━━━ Source material ━━━

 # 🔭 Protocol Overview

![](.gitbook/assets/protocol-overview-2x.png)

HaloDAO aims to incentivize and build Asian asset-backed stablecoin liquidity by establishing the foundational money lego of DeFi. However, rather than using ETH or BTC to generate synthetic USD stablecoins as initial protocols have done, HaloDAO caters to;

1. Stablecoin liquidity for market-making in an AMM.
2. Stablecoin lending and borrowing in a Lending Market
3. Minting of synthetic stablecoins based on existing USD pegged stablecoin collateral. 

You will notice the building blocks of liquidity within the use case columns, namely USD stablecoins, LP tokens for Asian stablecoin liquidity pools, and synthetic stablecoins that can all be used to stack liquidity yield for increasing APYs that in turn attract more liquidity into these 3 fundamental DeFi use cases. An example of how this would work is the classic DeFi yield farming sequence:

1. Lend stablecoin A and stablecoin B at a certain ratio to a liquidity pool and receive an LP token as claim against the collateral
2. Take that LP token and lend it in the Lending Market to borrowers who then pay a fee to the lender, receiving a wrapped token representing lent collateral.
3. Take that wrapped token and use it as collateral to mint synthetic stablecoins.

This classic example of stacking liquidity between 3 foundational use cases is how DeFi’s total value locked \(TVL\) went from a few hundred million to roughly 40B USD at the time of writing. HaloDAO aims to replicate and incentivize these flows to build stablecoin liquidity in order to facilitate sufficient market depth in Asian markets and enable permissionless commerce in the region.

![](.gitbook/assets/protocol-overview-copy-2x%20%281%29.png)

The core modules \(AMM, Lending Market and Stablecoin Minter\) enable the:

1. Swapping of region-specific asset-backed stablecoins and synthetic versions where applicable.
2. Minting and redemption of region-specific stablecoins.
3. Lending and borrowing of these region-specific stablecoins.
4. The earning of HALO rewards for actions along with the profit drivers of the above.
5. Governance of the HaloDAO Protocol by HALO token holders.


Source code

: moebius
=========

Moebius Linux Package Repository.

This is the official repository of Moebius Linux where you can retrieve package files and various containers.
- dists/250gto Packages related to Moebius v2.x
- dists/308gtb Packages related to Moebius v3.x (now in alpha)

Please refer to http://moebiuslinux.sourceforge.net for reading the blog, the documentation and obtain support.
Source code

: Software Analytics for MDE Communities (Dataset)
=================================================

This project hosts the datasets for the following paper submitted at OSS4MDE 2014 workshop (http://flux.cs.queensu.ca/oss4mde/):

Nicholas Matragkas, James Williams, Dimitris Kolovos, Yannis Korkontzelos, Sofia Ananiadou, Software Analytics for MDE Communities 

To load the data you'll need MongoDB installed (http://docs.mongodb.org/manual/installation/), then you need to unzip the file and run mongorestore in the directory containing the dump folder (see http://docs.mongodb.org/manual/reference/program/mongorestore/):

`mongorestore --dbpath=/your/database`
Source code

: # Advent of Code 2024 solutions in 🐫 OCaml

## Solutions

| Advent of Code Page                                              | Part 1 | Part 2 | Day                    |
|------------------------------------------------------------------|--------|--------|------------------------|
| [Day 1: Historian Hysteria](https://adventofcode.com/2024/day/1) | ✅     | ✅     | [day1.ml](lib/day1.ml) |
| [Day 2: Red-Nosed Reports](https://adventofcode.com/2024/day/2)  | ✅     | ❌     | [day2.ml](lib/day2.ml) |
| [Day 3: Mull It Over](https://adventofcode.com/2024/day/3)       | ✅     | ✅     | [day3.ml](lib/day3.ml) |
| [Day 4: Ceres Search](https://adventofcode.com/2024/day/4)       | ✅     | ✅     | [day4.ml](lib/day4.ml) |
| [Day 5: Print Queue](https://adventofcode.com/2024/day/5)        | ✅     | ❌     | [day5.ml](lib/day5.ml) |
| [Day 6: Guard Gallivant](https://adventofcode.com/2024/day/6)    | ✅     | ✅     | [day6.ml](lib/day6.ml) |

━━━

[Aim of the exercise]
The string "Take" appears on some lines of the data; count those lines and report only how many there are.

[Response for this exercise]
2